A 2011 study sought to find out how much people were willing to pay for improving the status of the Baltic Sea in the various countries of the area. Swedes were the most willing to pay, with Finns in second place. What a person was willing to pay, on average, was highest in Sweden and amounted to €111. A Finn would pay €56 on average. This result is not a surprise: Finnish and Swedish swimmers, summer cottage owners and boaters are the ones who suffer most from the blue-green algae blooms every summer – and, consequently, would be the ones who benefit the most from measures that improve the status of the sea.
The greatest opportunities for reducing the load of the Baltic Sea fast can be located outside the borders of Finland and Sweden, i.e. in Poland with its large population, in Russia, in the Kaliningrad and Leningrad regions, and in the Baltic countries. Load is also generated outside the countries immediately by the sea, particularly in Belarus, from where nutrients, phosphorus and nitrogen flow to the sea via the rivers of Latvia, Lithuania and Poland.
Belarus is a great example of how we need to look beyond our own borders in the protection of the Baltic Sea. Why should a poor country, not on the shores of the Baltic Sea, and not a member of the EU or the Baltic Marine Environment Protection Commission, pay for improving the efficiency of wastewater treatment when the well-off Finland and Sweden are the countries that would benefit? These countries can use up hundreds of millions in the effort to curb the loads from their agriculture and point loads without achieving a visible result in the status of the sea. This is why cooperation beyond borders and sectors is worthwhile and even mandatory in the protection of the Baltic Sea. It is important to target our scarce resources to measures that are as cost-efficient as possible and reduce nutrient loads fast.
How does nutrient trade work in practice?

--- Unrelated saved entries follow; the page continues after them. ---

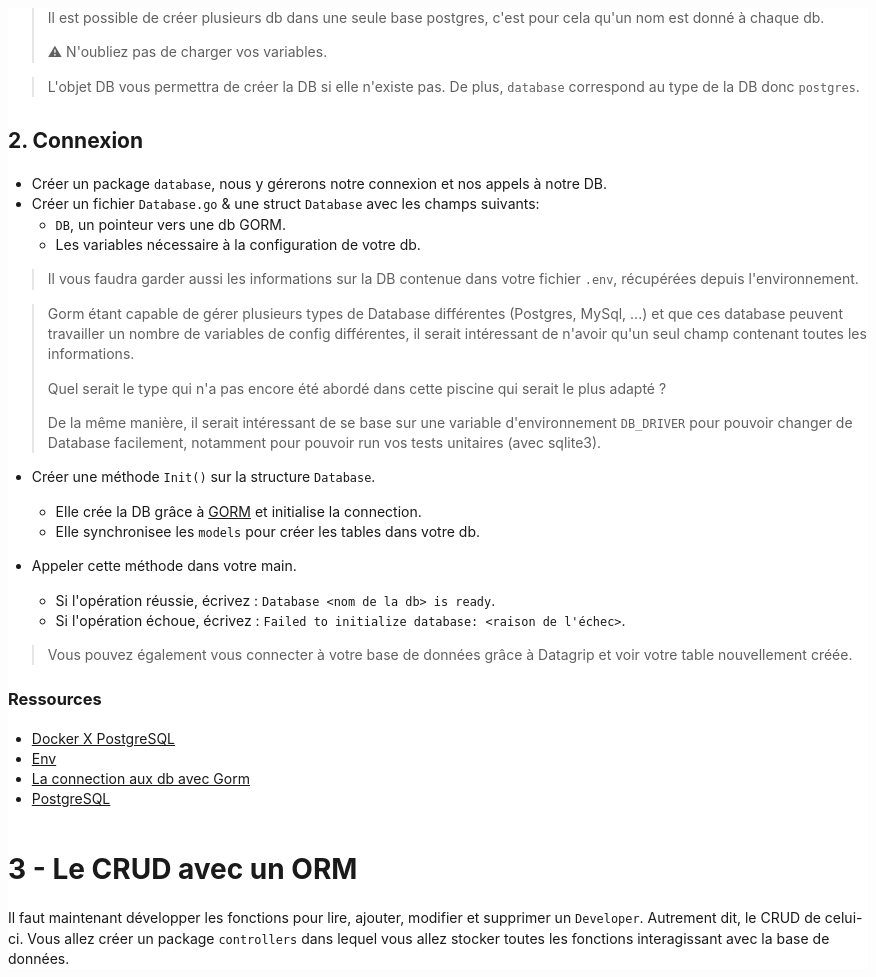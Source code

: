 > Il est possible de créer plusieurs db dans une seule base postgres, c'est pour cela qu'un nom est donné
> à chaque db.
>
> :warning: N'oubliez pas de charger vos variables.


> L'objet DB vous permettra de créer la DB si elle n'existe pas. De plus, `database` correspond au type de la DB donc `postgres`.

## 2. Connexion

- Créer un package `database`, nous y gérerons notre connexion et nos appels à notre DB.
- Créer un fichier `Database.go` & une struct `Database` avec les champs suivants:
  - `DB`, un pointeur vers une db GORM.
  - Les variables nécessaire à la configuration de votre db.

> Il vous faudra garder aussi les informations sur la DB contenue dans votre fichier `.env`, récupérées depuis l'environnement.

> Gorm étant capable de gérer plusieurs types de Database différentes (Postgres, MySql, ...) et que ces
> database peuvent travailler un nombre de variables de config différentes, il serait intéressant de n'avoir
> qu'un seul champ contenant toutes les informations.
>
> Quel serait le type qui n'a pas encore été abordé dans cette piscine qui serait le plus adapté ?
>
> De la même manière, il serait intéressant de se base sur une variable d'environnement `DB_DRIVER` pour pouvoir
> changer de Database facilement, notamment pour pouvoir run vos tests unitaires (avec sqlite3).

- Créer une méthode `Init()` sur la structure `Database`.
  - Elle crée la DB grâce à [GORM](https://gorm.io/docs/connecting_to_the_database.html) et initialise la connection.
  - Elle synchronisee les `models` pour créer les tables dans votre db.

- Appeler cette méthode dans votre main.
  - Si l'opération réussie, écrivez : `Database <nom de la db> is ready`.
  - Si l'opération échoue, écrivez : `Failed to initialize database: <raison de l'échec>`.

> Vous pouvez également vous connecter à votre base de données grâce à Datagrip et voir votre table nouvellement créée.

### **Ressources**
- [Docker X PostgreSQL](https://hub.docker.com/_/postgres)
- [Env](https://github.com/joho/godotenv)
- [La connection aux db avec Gorm](https://gorm.io/docs/connecting_to_the_database.html)
- [PostgreSQL](https://www.postgresql.org/)


# 3 - Le CRUD avec un ORM

Il faut maintenant développer les fonctions pour lire, ajouter, modifier et supprimer un `Developer`. Autrement dit, le CRUD de celui-ci.
Vous allez créer un package `controllers` dans lequel vous allez stocker toutes les fonctions interagissant avec la base de données.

The NutriTrade project develops new, innovative ways to reduce the volumes of eutrophicating nutrients in the Baltic Sea.  Those who buy the discharges are volunteers who finance dedicated measures that reduce the nutrient load. Cities, municipalities, companies and individual citizens, for example, can neutralise their own phosphorus footprint by financing a target where nutrients can be removed as cost-efficiently as possible. The other party, i.e. the recipient of the funding, consists of stakeholders who are ready to reduce the nutrient loads to the Baltic Sea through their own, clearly measurable actions, but who lack the funding required for these actions. Such stakeholders can include water utilities, for example, who are willing to improve the efficiency of wastewater treatment beyond the required minimum. The City of Helsinki, for example, participates in the pilot where it can neutralise its own annual phosphorus discharges of 20–30 tonnes by supporting the reduction of a corresponding amount in Belarus.

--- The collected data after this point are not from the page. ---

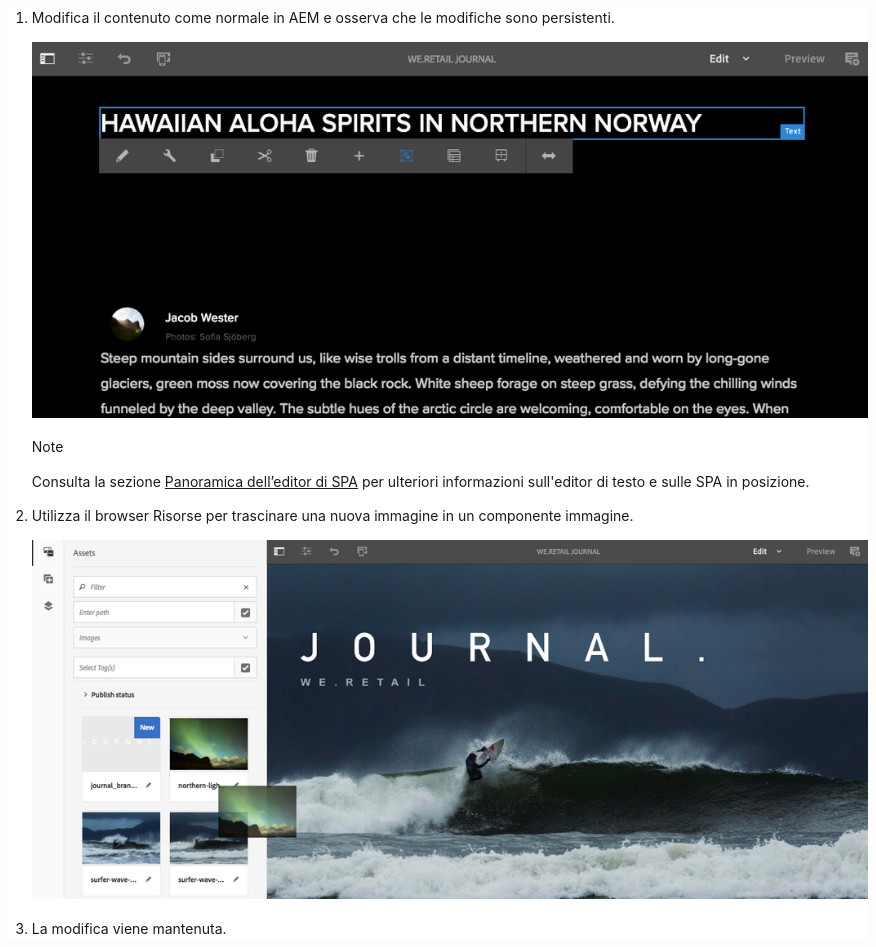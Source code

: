 1. Modifica il contenuto come normale in AEM e osserva che le modifiche sono persistenti.

   ![screen_shot_2018-06-07at143419](assets/screen_shot_2018-06-07at143419.png)

   >[!NOTE]
   >Consulta la sezione [Panoramica dell’editor di SPA](spa-overview.md#requirements-limitations) per ulteriori informazioni sull&#39;editor di testo e sulle SPA in posizione.

1. Utilizza il browser Risorse per trascinare una nuova immagine in un componente immagine.

   ![screen_shot_2018-06-07at143530](assets/screen_shot_2018-06-07at143530.png)

1. La modifica viene mantenuta.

In addition to improving the efficiency of water utility nutrient removal we have identified and verified several concrete measures that reduce the volumes of nutrients in the sea, such as, for example, mussel farming, treating fields with gypsum, and fishing cyprinid fish.
Plans are to launch the three-year project in the autumn of 2015, and continue until 2018. The project is led by the John Nurminen Foundation, and participants from Finland include the University of Helsinki and the Natural Resource Institute of Finland, and the Sustainable Seas Initiative and the Swedish University of Agricultural Sciences from Sweden.